Your task:
Every line of the material is to be duplicated precisely.

# # #

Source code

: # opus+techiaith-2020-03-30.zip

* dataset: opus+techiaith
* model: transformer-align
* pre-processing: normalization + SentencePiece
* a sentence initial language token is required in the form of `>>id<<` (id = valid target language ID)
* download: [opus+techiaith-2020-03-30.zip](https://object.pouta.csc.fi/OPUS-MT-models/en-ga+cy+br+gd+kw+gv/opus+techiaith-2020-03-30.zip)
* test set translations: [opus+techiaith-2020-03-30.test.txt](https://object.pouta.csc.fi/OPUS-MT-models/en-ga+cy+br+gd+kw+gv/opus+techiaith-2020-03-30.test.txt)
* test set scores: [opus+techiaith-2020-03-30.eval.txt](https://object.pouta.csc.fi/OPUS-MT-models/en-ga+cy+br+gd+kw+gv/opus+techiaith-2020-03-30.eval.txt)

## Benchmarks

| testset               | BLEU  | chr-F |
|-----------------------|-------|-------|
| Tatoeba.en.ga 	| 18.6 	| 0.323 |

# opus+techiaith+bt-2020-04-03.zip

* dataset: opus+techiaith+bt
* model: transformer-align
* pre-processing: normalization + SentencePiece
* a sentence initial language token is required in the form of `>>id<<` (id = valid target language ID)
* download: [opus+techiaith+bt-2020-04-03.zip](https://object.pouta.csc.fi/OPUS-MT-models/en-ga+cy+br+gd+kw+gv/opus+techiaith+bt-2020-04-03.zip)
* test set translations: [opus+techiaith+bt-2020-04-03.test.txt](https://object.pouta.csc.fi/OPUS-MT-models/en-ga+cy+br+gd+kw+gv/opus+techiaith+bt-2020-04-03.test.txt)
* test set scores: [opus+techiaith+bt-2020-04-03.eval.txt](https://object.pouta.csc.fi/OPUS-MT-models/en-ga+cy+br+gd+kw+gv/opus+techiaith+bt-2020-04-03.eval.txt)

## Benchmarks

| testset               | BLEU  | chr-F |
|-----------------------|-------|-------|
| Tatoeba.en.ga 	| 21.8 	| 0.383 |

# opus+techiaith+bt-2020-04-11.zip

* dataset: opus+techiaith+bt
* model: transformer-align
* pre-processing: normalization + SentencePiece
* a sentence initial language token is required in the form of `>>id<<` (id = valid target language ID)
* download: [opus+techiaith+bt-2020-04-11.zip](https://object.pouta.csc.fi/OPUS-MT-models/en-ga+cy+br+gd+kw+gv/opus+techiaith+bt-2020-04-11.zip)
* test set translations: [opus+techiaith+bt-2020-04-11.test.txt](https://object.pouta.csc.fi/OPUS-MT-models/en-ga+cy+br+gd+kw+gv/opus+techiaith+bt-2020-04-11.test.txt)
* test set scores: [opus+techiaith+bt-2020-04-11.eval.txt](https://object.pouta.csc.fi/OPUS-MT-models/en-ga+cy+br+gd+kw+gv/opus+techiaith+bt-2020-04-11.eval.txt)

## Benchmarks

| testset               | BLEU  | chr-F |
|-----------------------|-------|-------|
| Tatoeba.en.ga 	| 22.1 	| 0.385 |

# # #

Response to the task:
Source code

: # opus+techiaith-2020-03-30.zip

* dataset: opus+techiaith
* model: transformer-align
* pre-processing: normalization + SentencePiece
* a sentence initial language token is required in the form of `>>id<<` (id = valid target language ID)
* download: [opus+techiaith-2020-03-30.zip](https://object.pouta.csc.fi/OPUS-MT-models/en-ga+cy+br+gd+kw+gv/opus+techiaith-2020-03-30.zip)
* test set translations: [opus+techiaith-2020-03-30.test.txt](https://object.pouta.csc.fi/OPUS-MT-models/en-ga+cy+br+gd+kw+gv/opus+techiaith-2020-03-30.test.txt)
* test set scores: [opus+techiaith-2020-03-30.eval.txt](https://object.pouta.csc.fi/OPUS-MT-models/en-ga+cy+br+gd+kw+gv/opus+techiaith-2020-03-30.eval.txt)

## Benchmarks

| testset               | BLEU  | chr-F |
|-----------------------|-------|-------|
| Tatoeba.en.ga 	| 18.6 	| 0.323 |

# opus+techiaith+bt-2020-04-03.zip

* dataset: opus+techiaith+bt
* model: transformer-align
* pre-processing: normalization + SentencePiece
* a sentence initial language token is required in the form of `>>id<<` (id = valid target language ID)
* download: [opus+techiaith+bt-2020-04-03.zip](https://object.pouta.csc.fi/OPUS-MT-models/en-ga+cy+br+gd+kw+gv/opus+techiaith+bt-2020-04-03.zip)
* test set translations: [opus+techiaith+bt-2020-04-03.test.txt](https://object.pouta.csc.fi/OPUS-MT-models/en-ga+cy+br+gd+kw+gv/opus+techiaith+bt-2020-04-03.test.txt)
* test set scores: [opus+techiaith+bt-2020-04-03.eval.txt](https://object.pouta.csc.fi/OPUS-MT-models/en-ga+cy+br+gd+kw+gv/opus+techiaith+bt-2020-04-03.eval.txt)

## Benchmarks

| testset               | BLEU  | chr-F |
|-----------------------|-------|-------|
| Tatoeba.en.ga 	| 21.8 	| 0.383 |

# opus+techiaith+bt-2020-04-11.zip

* dataset: opus+techiaith+bt
* model: transformer-align
* pre-processing: normalization + SentencePiece
* a sentence initial language token is required in the form of `>>id<<` (id = valid target language ID)
* download: [opus+techiaith+bt-2020-04-11.zip](https://object.pouta.csc.fi/OPUS-MT-models/en-ga+cy+br+gd+kw+gv/opus+techiaith+bt-2020-04-11.zip)
* test set translations: [opus+techiaith+bt-2020-04-11.test.txt](https://object.pouta.csc.fi/OPUS-MT-models/en-ga+cy+br+gd+kw+gv/opus+techiaith+bt-2020-04-11.test.txt)
* test set scores: [opus+techiaith+bt-2020-04-11.eval.txt](https://object.pouta.csc.fi/OPUS-MT-models/en-ga+cy+br+gd+kw+gv/opus+techiaith+bt-2020-04-11.eval.txt)

## Benchmarks

| testset               | BLEU  | chr-F |
|-----------------------|-------|-------|
| Tatoeba.en.ga 	| 22.1 	| 0.385 |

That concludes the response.